Running a business during COVID-19

Senior Fauzah Kargbo began her journey with hair at just nine years old when she began practicing on dolls and eventually moved on to family members and others. Doing hair became a passion of hers; however, the passion came from the rest of her family considering they all know how to do hair as well.

In the summer of 2019, she had appointments booked every day, with some days even having multiple appointments a day. This was due to an increased interest in protective styles during the summer season. This year, she wonders whether her clientele has dropped because of the pandemic, or if they have actually gone up. 

“I’ve gotten many clients and I try to do as much as I can, but due to covid I choose to keep a limit to the number of people in my house during the day,” Kargbo explains. 

When the pandemic first hit, many businesses working from home were shut down, but with some modifications to safety and health practices, multiple businesses have reopened. 

Kargbo has been doing hair from her home for years, so when COVID hit, there were a lot of things that she had to change to stay safe from the virus. 

“I require my customers to wear masks, I make sure to clean the chairs used, and I wash my hands between each client,” Kargbo said. 

Lots of hair salons have been shut down due to COVID, while Fauzahstyles continues to run, causing more people to come because of their limited options. Having more customers could increase the amount of money she makes, which could also be very risky and dangerous, but Kargbo thinks otherwise. 

“I do not think it is dangerous. If I have my mask and they do as well we are not in contact” Kargbo says.

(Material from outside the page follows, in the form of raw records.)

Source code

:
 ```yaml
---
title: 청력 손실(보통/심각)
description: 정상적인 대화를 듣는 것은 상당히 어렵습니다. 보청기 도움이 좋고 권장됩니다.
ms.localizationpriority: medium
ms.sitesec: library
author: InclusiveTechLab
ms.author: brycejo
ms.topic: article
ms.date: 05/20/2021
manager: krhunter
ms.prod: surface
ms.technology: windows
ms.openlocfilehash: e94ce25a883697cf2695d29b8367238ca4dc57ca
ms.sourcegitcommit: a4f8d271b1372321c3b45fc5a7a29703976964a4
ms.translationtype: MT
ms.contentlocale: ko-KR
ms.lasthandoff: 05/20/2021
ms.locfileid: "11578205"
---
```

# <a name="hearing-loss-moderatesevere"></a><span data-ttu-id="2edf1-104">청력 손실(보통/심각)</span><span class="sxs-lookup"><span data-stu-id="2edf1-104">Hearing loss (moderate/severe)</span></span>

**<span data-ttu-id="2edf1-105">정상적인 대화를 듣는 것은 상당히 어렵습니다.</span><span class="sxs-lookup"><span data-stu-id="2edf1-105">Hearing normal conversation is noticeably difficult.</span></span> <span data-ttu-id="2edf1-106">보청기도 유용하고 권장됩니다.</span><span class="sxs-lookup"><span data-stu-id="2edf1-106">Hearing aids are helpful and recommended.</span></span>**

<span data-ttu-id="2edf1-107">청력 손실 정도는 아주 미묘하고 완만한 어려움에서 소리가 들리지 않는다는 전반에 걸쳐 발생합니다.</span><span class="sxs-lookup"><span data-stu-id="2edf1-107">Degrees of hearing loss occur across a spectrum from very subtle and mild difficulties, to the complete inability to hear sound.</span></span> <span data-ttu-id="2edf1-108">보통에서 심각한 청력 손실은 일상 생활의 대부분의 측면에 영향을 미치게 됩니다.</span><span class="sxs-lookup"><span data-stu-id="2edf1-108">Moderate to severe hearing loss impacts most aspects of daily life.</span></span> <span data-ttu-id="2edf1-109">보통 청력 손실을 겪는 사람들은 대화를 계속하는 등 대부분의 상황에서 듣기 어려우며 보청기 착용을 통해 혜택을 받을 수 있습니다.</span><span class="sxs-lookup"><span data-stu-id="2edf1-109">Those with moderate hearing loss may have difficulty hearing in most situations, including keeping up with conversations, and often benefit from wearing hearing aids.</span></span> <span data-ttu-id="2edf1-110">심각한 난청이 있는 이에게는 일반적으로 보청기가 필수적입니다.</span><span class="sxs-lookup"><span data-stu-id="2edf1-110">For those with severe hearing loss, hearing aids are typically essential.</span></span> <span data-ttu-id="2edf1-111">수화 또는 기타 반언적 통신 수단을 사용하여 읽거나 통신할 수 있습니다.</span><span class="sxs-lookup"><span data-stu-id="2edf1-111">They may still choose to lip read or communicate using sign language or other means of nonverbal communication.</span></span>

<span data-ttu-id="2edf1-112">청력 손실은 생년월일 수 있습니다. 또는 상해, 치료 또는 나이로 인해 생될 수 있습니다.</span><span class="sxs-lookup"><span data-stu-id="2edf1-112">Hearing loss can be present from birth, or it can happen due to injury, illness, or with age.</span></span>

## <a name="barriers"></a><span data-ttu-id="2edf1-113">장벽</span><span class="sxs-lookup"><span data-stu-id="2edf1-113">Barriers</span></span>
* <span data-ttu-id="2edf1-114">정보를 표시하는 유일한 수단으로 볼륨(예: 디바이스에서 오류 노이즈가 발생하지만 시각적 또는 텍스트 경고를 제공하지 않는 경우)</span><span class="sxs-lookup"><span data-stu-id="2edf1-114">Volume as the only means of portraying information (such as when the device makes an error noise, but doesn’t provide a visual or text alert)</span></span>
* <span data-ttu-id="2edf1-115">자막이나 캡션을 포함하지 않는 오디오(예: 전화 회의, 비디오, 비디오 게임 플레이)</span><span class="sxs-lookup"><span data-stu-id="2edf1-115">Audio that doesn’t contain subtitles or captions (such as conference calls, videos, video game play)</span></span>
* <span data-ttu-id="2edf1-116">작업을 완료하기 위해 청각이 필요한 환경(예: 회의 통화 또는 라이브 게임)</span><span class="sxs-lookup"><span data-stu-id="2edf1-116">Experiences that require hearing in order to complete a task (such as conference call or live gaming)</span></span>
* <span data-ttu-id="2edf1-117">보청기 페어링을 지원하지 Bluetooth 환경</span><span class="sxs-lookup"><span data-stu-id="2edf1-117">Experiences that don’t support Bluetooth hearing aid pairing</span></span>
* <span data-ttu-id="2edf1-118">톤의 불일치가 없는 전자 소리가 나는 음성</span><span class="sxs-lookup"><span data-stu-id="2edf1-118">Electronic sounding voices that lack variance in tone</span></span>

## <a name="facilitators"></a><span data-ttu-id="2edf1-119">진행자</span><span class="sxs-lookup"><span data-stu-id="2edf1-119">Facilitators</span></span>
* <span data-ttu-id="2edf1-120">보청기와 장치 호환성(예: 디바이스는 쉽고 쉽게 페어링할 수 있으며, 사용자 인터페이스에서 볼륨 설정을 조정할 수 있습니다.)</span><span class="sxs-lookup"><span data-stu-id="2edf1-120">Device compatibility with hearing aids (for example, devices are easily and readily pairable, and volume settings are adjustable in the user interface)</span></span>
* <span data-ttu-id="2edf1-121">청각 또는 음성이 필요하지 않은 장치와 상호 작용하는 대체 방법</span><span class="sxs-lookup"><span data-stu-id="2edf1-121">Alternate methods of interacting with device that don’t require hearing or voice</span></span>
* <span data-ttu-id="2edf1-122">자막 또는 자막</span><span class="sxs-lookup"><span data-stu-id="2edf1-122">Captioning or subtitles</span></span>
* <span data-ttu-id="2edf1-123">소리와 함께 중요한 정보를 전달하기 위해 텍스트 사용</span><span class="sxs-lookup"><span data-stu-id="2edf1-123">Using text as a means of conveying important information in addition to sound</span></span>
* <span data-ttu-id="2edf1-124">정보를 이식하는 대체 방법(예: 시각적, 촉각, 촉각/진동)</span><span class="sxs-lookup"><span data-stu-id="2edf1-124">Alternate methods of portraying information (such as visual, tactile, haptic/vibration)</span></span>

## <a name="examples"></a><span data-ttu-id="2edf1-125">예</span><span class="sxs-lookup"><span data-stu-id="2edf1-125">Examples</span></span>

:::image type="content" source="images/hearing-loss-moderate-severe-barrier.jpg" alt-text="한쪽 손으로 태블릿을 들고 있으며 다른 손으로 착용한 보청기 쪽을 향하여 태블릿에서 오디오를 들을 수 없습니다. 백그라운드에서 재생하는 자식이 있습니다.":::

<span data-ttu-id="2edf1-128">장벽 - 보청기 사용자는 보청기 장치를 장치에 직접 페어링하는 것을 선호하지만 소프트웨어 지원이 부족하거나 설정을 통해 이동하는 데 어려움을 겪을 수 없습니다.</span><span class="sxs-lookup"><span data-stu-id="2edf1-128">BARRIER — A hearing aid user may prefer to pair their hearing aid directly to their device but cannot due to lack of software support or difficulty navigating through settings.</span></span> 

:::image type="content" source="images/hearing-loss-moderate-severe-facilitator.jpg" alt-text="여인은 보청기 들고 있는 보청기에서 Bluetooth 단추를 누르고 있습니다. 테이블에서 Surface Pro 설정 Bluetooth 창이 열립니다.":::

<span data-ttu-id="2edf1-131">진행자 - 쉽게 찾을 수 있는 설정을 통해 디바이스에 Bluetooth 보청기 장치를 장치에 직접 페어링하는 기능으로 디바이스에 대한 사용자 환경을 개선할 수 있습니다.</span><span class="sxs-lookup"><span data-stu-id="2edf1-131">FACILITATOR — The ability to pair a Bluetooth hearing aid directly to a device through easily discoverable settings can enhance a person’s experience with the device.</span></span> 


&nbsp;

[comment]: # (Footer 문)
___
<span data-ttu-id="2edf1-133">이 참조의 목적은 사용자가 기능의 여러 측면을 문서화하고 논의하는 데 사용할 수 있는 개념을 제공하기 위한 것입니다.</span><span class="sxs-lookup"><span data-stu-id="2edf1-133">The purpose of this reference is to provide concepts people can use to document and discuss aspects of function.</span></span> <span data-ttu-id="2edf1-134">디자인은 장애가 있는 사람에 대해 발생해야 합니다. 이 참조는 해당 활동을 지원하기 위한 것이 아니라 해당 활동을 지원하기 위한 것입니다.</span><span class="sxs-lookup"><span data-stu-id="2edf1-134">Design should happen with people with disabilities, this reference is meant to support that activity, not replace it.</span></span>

Despite this, she considers that “being closer than six feet to someone else that you don’t live with can put you at risk due to the fact that we are not aware of what others might have unconsciously been exposed to.” Kargbo says 

While Kargbo is perfectly fine with doing other’s hair and simply taking the right steps to stay safe, her mother is not.

“I feel like anyone could have it and not know and by allowing just anyone into at home, we are putting ourselves at risk,” Kargbo’s mom, Mariatu Bangura said. 

Many people can also be asymptomatic, so they have no idea whether they are spreading the virus or not.

“People can come over to get their hair done and we won’t even know they have it because they don’t show any signs. It is just dangerous,” Bangura said.

While it is risky, her mother acknowledges the efforts she is making to save up. 

“Although I don’t like it, I’m glad that Kargbo is using her time wisely to make money instead of staying in the house all day,” Bangura explained. 

On the other hand, her sister is completely comfortable with it.

“Honestly I have no problem with it as long as they’re wearing a mask. I don’t think anything could happen if we are doing what we need to do,” Mariam Kargbo states. 

Kargbo plans on continuing to run Fauzahstyles during the pandemic, making sure to limit the number of people allowed into her home, and taking many precautions to stay safe.